The rodents were euthanized through inhalation of an isoflurane overdose in a closed transparent chamber, following the ethical guideline established by Herbreteau et al. (34). Data including body weight, head-to-body length, ear length, hind foot length, tail length, the color of incisor, fur, and tail, and the number of mammae of female rodents were recorded to be used as a key for species identification (9). Initially, body weight and head-to-body length were used to classify specimens as rats or mice, followed by other parameters for accurate species identification. Genital appearance, as described by Herbreteau et al. (34), was used to determine sex and age class (juvenile or adult), with rodents showing underdeveloped genitalia classified as indeterminate. Murine rodent species were identified morphologically using biological measurements and identification keys (9, 35, 36). Subsequently, the rodents were dissected, and their gastrointestinal tracts were collected aseptically, preserved in 95% ethanol, and stored at 4°C until helminthological examination was conducted within 3 months.

Helminthological examination and identification

Helminths were identified through the examination of the gastrointestinal tracts, with dissections conducted under a stereomicroscope (1.2X–1.4X) to provide detailed insights into their morphology. At this stage, the helminths were initially classified into nematodes, trematodes, and cestodes. For further taxonomic identification, the nematodes were cleared in lactophenol and mounted on temporary slides, while the cestodes and trematodes were stained with Semichon’s carmine. The morphological structure, including the mouthparts, tail features, and internal organs, was examined using a light microscope (4X–40X), and the species were identified based on established taxonomic keys (37–39). To obtain quantitative data, a comprehensive count of each helminth species within the individual murine hosts was conducted to assess the abundance of infection.

Statistical analysis

The trap success (TS) rate served as a proxy for estimating the abundance of murine rodents, minimizing bias from unequal trap distributions across the habitats. The trap success rate was calculated using the following formula: Trap Success (TS) =  $\frac{\mathit{number}\mathit{animal}\mathit{caught}}{\mathit{number}\mathit{of}\mathit{trap}\mathit{efforts}}$  × 100 (9).
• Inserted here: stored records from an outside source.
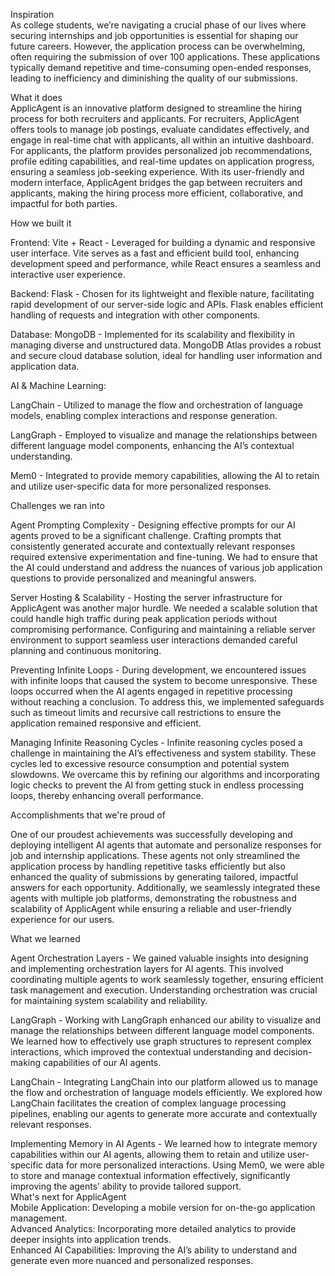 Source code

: Inspiration
<br />
As college students, we’re navigating a crucial phase of our lives where securing internships and job opportunities is essential for shaping our future careers. However, the application process can be overwhelming, often requiring the submission of over 100 applications. These applications typically demand repetitive and time-consuming open-ended responses, leading to inefficiency and diminishing the quality of our submissions.

What it does
<br />
ApplicAgent is an innovative platform designed to streamline the hiring process for both recruiters and applicants. For recruiters, ApplicAgent offers tools to manage job postings, evaluate candidates effectively, and engage in real-time chat with applicants, all within an intuitive dashboard. For applicants, the platform provides personalized job recommendations, profile editing capabilities, and real-time updates on application progress, ensuring a seamless job-seeking experience. With its user-friendly and modern interface, ApplicAgent bridges the gap between recruiters and applicants, making the hiring process more efficient, collaborative, and impactful for both parties.

How we built it
<br />

Frontend: Vite + React - Leveraged for building a dynamic and responsive user interface. Vite serves as a fast and efficient build tool, enhancing development speed and performance, while React ensures a seamless and interactive user experience.
<br />

Backend: Flask - Chosen for its lightweight and flexible nature, facilitating rapid development of our server-side logic and APIs. Flask enables efficient handling of requests and integration with other components.
<br />

Database: MongoDB - Implemented for its scalability and flexibility in managing diverse and unstructured data. MongoDB Atlas provides a robust and secure cloud database solution, ideal for handling user information and application data.
<br />

AI & Machine Learning: 
<br />

LangChain - Utilized to manage the flow and orchestration of language models, enabling complex interactions and response generation. 
<br />

LangGraph - Employed to visualize and manage the relationships between different language model components, enhancing the AI’s contextual understanding. 
<br />

Mem0 - Integrated to provide memory capabilities, allowing the AI to retain and utilize user-specific data for more personalized responses.
<br />

Challenges we ran into
<br />

Agent Prompting Complexity - Designing effective prompts for our AI agents proved to be a significant challenge. Crafting prompts that consistently generated accurate and contextually relevant responses required extensive experimentation and fine-tuning. We had to ensure that the AI could understand and address the nuances of various job application questions to provide personalized and meaningful answers.
<br />

Server Hosting & Scalability - Hosting the server infrastructure for ApplicAgent was another major hurdle. We needed a scalable solution that could handle high traffic during peak application periods without compromising performance. Configuring and maintaining a reliable server environment to support seamless user interactions demanded careful planning and continuous monitoring.
<br />

Preventing Infinite Loops - During development, we encountered issues with infinite loops that caused the system to become unresponsive. These loops occurred when the AI agents engaged in repetitive processing without reaching a conclusion. To address this, we implemented safeguards such as timeout limits and recursive call restrictions to ensure the application remained responsive and efficient.
<br />

Managing Infinite Reasoning Cycles - Infinite reasoning cycles posed a challenge in maintaining the AI’s effectiveness and system stability. These cycles led to excessive resource consumption and potential system slowdowns. We overcame this by refining our algorithms and incorporating logic checks to prevent the AI from getting stuck in endless processing loops, thereby enhancing overall performance.
<br />

Accomplishments that we're proud of
<br />

One of our proudest achievements was successfully developing and deploying intelligent AI agents that automate and personalize responses for job and internship applications. These agents not only streamlined the application process by handling repetitive tasks efficiently but also enhanced the quality of submissions by generating tailored, impactful answers for each opportunity. Additionally, we seamlessly integrated these agents with multiple job platforms, demonstrating the robustness and scalability of ApplicAgent while ensuring a reliable and user-friendly experience for our users.
<br />

What we learned
<br />

Agent Orchestration Layers - We gained valuable insights into designing and implementing orchestration layers for AI agents. This involved coordinating multiple agents to work seamlessly together, ensuring efficient task management and execution. Understanding orchestration was crucial for maintaining system scalability and reliability.
<br />

LangGraph - Working with LangGraph enhanced our ability to visualize and manage the relationships between different language model components. We learned how to effectively use graph structures to represent complex interactions, which improved the contextual understanding and decision-making capabilities of our AI agents.
<br />

LangChain - Integrating LangChain into our platform allowed us to manage the flow and orchestration of language models efficiently. We explored how LangChain facilitates the creation of complex language processing pipelines, enabling our agents to generate more accurate and contextually relevant responses.
<br />

Implementing Memory in AI Agents - We learned how to integrate memory capabilities within our AI agents, allowing them to retain and utilize user-specific data for more personalized interactions. Using Mem0, we were able to store and manage contextual information effectively, significantly improving the agents’ ability to provide tailored support. 
<br />
What's next for ApplicAgent 
<br />
Mobile Application: Developing a mobile version for on-the-go application management. 
<br />
Advanced Analytics: Incorporating more detailed analytics to provide deeper insights into application trends. 
<br />
Enhanced AI Capabilities: Improving the AI’s ability to understand and generate even more nuanced and personalized responses.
A chi-squared test was used to assess helminth infection prevalence across the habitats, seasons (dry vs. wet), groups of murine rodents (rat vs. mouse), sex (male vs. female), and age class (juvenile vs. adult). The Kruskal–Wallis test was used to evaluate the effect of habitat type on GI helminth abundance, while the Mann–Whitney U test was employed to compare the influence of age class, sex, groups of murine rodents, and seasons on GI helminths abundance.

The Chao and Jackknife indices were used to estimate true parasite species richness, addressing the under-sampling often observed in cryptic parasite communities. The Chao index predicts unobserved species based on the presence of rare species in the sample, while the Jackknife index estimates richness by systematically omitting parts of the dataset (40, 41). The Shannon index was used to quantify GI helminth species diversity, comparing the variations in abundance and species richness across the habitats and murine rodent species. All analyses were performed in Rstudio version 2024.04.2 + 764 “vegan” and “BiodiversityR” packages (42–44).

Results

Community structure of the murine rodents (trap success rate and species diversity)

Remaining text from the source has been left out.